• _Exercise objective_: From the entries below, reproduce exactly the lines from the one with "Created using nodejs, express, mongodb" through the one with "### Definition", both included, without images.
_ _ _
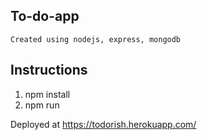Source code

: ## To-do-app
  
    Created using nodejs, express, mongodb
    
## Instructions   
   1. npm install
   2. npm run 
   
    
    
    
Deployed at https://todorish.herokuapp.com/

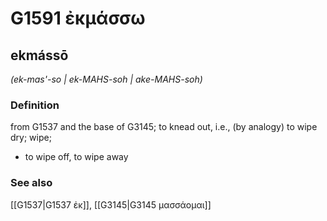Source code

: # G1591 ἐκμάσσω

## ekmássō

_(ek-mas'-so | ek-MAHS-soh | ake-MAHS-soh)_

### Definition

from G1537 and the base of G3145; to knead out, i.e., (by analogy) to wipe dry; wipe; 

- to wipe off, to wipe away

### See also

[[G1537|G1537 ἐκ]], [[G3145|G3145 μασσάομαι]]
_ _ _
• _Solution to this exercise_:
    Created using nodejs, express, mongodb
    
## Instructions   
   1. npm install
   2. npm run 
   
    
    
    
Deployed at https://todorish.herokuapp.com/

Source code

: # G1591 ἐκμάσσω

## ekmássō

_(ek-mas'-so | ek-MAHS-soh | ake-MAHS-soh)_

### Definition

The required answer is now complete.